Born Frederick James Wooler on 19 January 1926, Bob Wooler was the DJ at Liverpool’s Cavern Club, and was the man who introduced The Beatles to their manager Brian Epstein.
As a teenager living in the Garston area of Liverpool in the 1950s, Wooler became manager of The Kingstrums, a local skiffle group and fellow workers at the Garston docks. He entered them into a talent contest at the Gateacre Labour Club, but they were beaten by The Mars Bars, who later became Gerry and the Pacemakers.
Wooler wrote several songs for The Kingstrums. After the group split up in 1958, and Wooler decided his future lay as a disc jockey and compère for local events, rather than in music management. His encyclopaedic knowledge of local music put him in demand among local concert promoters.
He met club owner Allan Williams, a promoter who ran local venues the Jacaranda and the Blue Angel. Williams offered Wooler a job at his new Top Ten club; in response, Wooler gave up his job as a clerk at the railway dock office in Garston. Williams hoped that The Beatles would become the club’s house band, but it burned down six days after opening on 1 December 1960.
Wooler began working for a promoter, Brian Kelly, who ran regular dances at Litherland Town Hall, Lathom Hall and Aintree Institute. By this time The Beatles had returned from their first Hamburg show; at Williams’ Jacaranda coffee bar they complained to Wooler about the lack of musical employment.
They were moaning to me about how little was happening. I’d never heard them before, but I said I’d try to get Kelly to put them on. In fact, I rang him up from the Jacaranda. I asked for eight pounds for them. Kelly offered four; we settled on six.
Shout!, Philip Norman
The event, which took place at Litherland Town Hall on 27 December 1960, billed the group as ‘Direct from Hamburg’. It was on this night that The Beatles met Neil Aspinall, who would later become their road manager and trusted friend.
We got a gig. Allan Williams put us in touch with a guy called Bob Wooler, a compère on the dance-hall circuit. He tried us out one night and put an ad in the paper: ‘Direct from Hamburg: The Beatles’. And we probably looked German, too; very different from all the other groups, with our leather jackets. We looked funny and we played differently. We went down a bomb.
Wooler secured The Beatles a number of other gigs with Brian Kelly, and helped spread their name around Liverpool.

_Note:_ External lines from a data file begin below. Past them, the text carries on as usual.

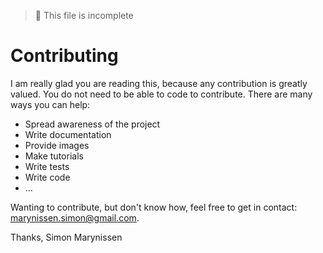<!--
SPDX-License-Identifier: CC-BY-4.0

Copyright 2021 Simon Marynissen <marynissen.simon@gmail.com>
-->

> :construction: This file is incomplete

# Contributing

I am really glad you are reading this, because any contribution is greatly valued.
You do not need to be able to code to contribute.
There are many ways you can help:
 * Spread awareness of the project
 * Write documentation
 * Provide images
 * Make tutorials
 * Write tests
 * Write code
 * ...

Wanting to contribute, but don't know how, feel free to get in contact: <marynissen.simon@gmail.com>.

Thanks,
Simon Marynissen
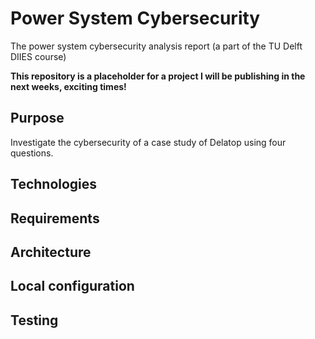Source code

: # Power System Cybersecurity

The power system cybersecurity analysis report (a part of the TU Delft DIIES course)

**This repository is a placeholder for a project I will be publishing in the next weeks, exciting times!**

## Purpose

Investigate the cybersecurity of a case study of Delatop using four questions.

## Technologies



## Requirements



## Architecture



## Local configuration



## Testing
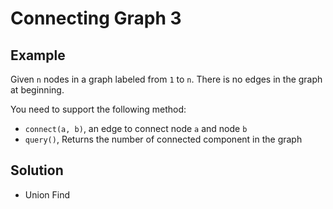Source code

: # Connecting Graph 3
## Example
Given `n` nodes in a graph labeled from `1` to `n`. There is no edges in the graph at beginning.

You need to support the following method:
- `connect(a, b)`, an edge to connect node `a` and node `b`
- `query()`, Returns the number of connected component in the graph

## Solution
- Union Find
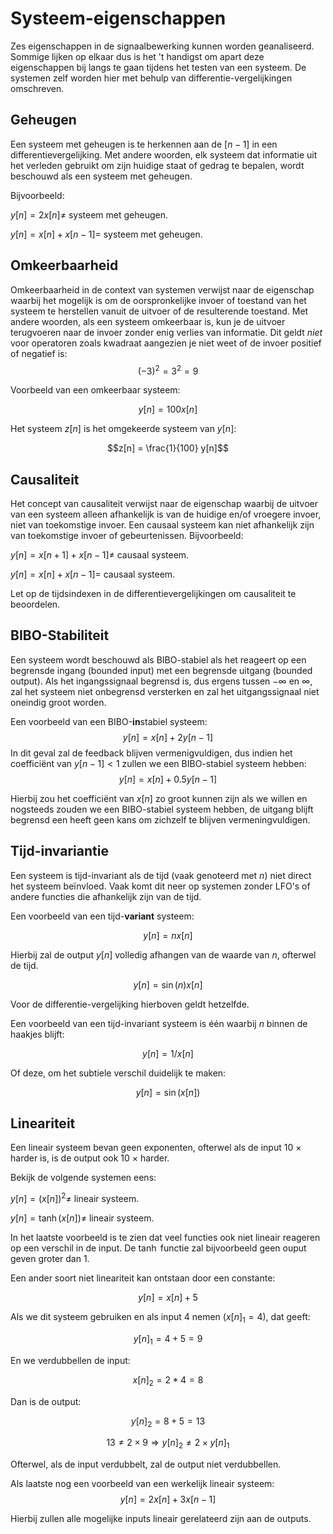 # Systeem-eigenschappen

Zes eigenschappen in de signaalbewerking kunnen worden geanaliseerd. Sommige lijken op elkaar dus is het 't handigst om apart deze eigenschappen bij langs te gaan tijdens het testen van een systeem. De systemen zelf worden hier met behulp van differentie-vergelijkingen omschreven.

## Geheugen

Een systeem met geheugen is te herkennen aan de $[n-1]$ in een differentievergelijking. Met andere woorden, elk systeem dat informatie uit het verleden gebruikt om zijn huidige staat of gedrag te bepalen, wordt beschouwd als een systeem met geheugen.

Bijvoorbeeld:

$y[n] = 2x[n] \neq$ systeem met geheugen.

$y[n] = x[n] + x[n-1] =$ systeem met geheugen.

## Omkeerbaarheid

Omkeerbaarheid in de context van systemen verwijst naar de eigenschap waarbij het mogelijk is om de oorspronkelijke invoer of toestand van het systeem te herstellen vanuit de uitvoer of de resulterende toestand. Met andere woorden, als een systeem omkeerbaar is, kun je de uitvoer terugvoeren naar de invoer zonder enig verlies van informatie. Dit geldt *niet* voor operatoren zoals kwadraat aangezien je niet weet of de invoer positief of negatief is: $$ (-3)^2 = 3^2 = 9 $$

Voorbeeld van een omkeerbaar systeem:

$$y[n] = 100x[n]$$

Het systeem $z[n]$ is het omgekeerde systeem van $y[n]$:

$$z[n] =  \frac{1}{100} y[n]$$

## Causaliteit

Het concept van causaliteit verwijst naar de eigenschap waarbij de uitvoer van een systeem alleen afhankelijk is van de huidige en/of vroegere invoer, niet van toekomstige invoer. Een causaal systeem kan niet afhankelijk zijn van toekomstige invoer of gebeurtenissen. Bijvoorbeeld:

$y[n] = x[n+1] + x[n-1] \neq$ causaal systeem.

$y[n] = x[n] + x[n-1] =$ causaal systeem.

Let op de tijdsindexen in de differentievergelijkingen om causaliteit te beoordelen.

## BIBO-Stabiliteit

Een systeem wordt beschouwd als BIBO-stabiel als het reageert op een begrensde ingang (bounded input) met een begrensde uitgang (bounded output). Als het ingangssignaal begrensd is, dus ergens tussen $-\infty$ en $\infty$, zal het systeem niet onbegrensd versterken en zal het uitgangssignaal niet oneindig groot worden.

Een voorbeeld van een BIBO-**in**stabiel systeem:
$$y[n] = x[n] + 2y[n-1] $$
In dit geval zal de feedback blijven vermenigvuldigen, dus indien het coefficiënt van $y[n-1] < 1$ zullen we een BIBO-stabiel systeem hebben:
$$y[n] = x[n] + 0.5y[n-1]$$

Hierbij zou het coefficiënt van $x[n]$ zo groot kunnen zijn als we willen en nogsteeds zouden we een BIBO-stabiel systeem hebben, de uitgang blijft begrensd een heeft geen kans om zichzelf te blijven vermeningvuldigen.

## Tijd-invariantie

Een systeem is tijd-invariant als de tijd (vaak genoteerd met $n$) niet direct het systeem beïnvloed. Vaak komt dit neer op systemen zonder LFO's of andere functies die afhankelijk zijn van de tijd.

Een voorbeeld van een tijd-**variant** systeem:

$$y[n] = nx[n]$$

Hierbij zal de output $y[n]$ volledig afhangen van de waarde van $n$, ofterwel de tijd.

$$y[n] = \sin(n)x[n]$$

Voor de differentie-vergelijking hierboven geldt hetzelfde.

Een voorbeeld van een tijd-invariant systeem is één waarbij $n$ binnen de haakjes blijft:

$$y[n] = 1/x[n]$$

Of deze, om het subtiele verschil duidelijk te maken:

$$y[n] = \sin( x[n] )$$

## Lineariteit

Een lineair systeem bevan geen exponenten, ofterwel als de input 10 $\times$ harder is, is de output ook 10 $\times$ harder.

Bekijk de volgende systemen eens:

$y[n] = (x[n])^2 \neq$ lineair systeem.

$y[n] = \tanh(x[n]) \neq$ lineair systeem.

In het laatste voorbeeld is te zien dat veel functies ook niet lineair reageren op een verschil in de input. De $\tanh$ functie zal bijvoorbeeld geen ouput geven groter dan 1.

Een ander soort niet lineariteit kan ontstaan door een constante:

$$y[n] = x[n] + 5$$

Als we dit systeem gebruiken en als input 4 nemen ($x[n]_1 = 4$), dat geeft:

$$y[n]_1 = 4+5 = 9$$

En we verdubbellen de input:

$$x[n]_2 = 2 * 4 = 8 $$

Dan is de output:

$$y[n]_2 = 8 + 5 = 13$$

$$13 \neq 2 \times 9 \Rightarrow y[n]_2 \neq 2 \times y[n]_1$$

Ofterwel, als de input verdubbelt, zal de output niet verdubbellen. 

Als laatste nog een voorbeeld van een werkelijk lineair systeem:
$$y[n] = 2x[n] + 3x[n-1]$$

Hierbij zullen alle mogelijke inputs lineair gerelateerd zijn aan de outputs.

As a disc jockey, he was an unlikely figure with his round face, his earnest politeness and devotion to word-play and puns. He loved to draft elaborate posters and handbills in which, for example, the initial letters of Litherland Town Hall served additionally to spell ‘Lively Time Here’, and all the bus routes to the hall would be microscopically detailed. ‘Jive Fans!’ a Wooler handbill would say, ”This is It!’ In neat capital letters., he would draft the evening’s running order, murmuring to himself such cautionary slogans as ‘Horses for courses. Menus for venues.’ Somehow, in the shabby jive halls, he maintained the gravitas of a Roman senator, wagging his large forefinger as he strove to impress on beer-crazed 17-year-olds that punctuality and politeness were the primary virtues in life. Yet his voice, through the microphone, was as rich and relaxed as the best to be heard on Radio Luxembourg.
Bob Wooler became the Cavern Club’s compère one lunchtime in 1961, after being persuaded to speak into the stage microphone following a performance.
I did it just as the people were going out. I said, ‘Remember all you cave-dwellers, the Cavern is the best of cellars.’ I’d prepared that little pun on Peter Sellers’ album The Best Of Sellers. [Cavern owner] Ray McFall came across. I thought I was going to get a lecture; but instead he offered me the job of compèring the lunchtime sessions.
Shout!, Philip Norman
Wooler persuaded McFall to allow The Beatles to perform at the Cavern. Their first show was in January 1961, and their popularity ensured a succession of repeat performances.
The Cavern DJ booth was a small room to the left of the stage, which doubled as a dressing room for the performing acts. He took great delight in working the audiences into heightened states of excitement with his announcements.
Wooler also wrote a regular column for Bill Harry‘s Mersey Beat music newspaper. His first article appeared in the 31 August 1961 issue, and spoke enthusiastically about The Beatles.
Seemingly unambitious yet fluctuating between the self-assured and the vulnerable. Truly a phenomenon – and also a predicament to promoters. Such are the fantastic Beatles. I don’t think anything like them will happen again.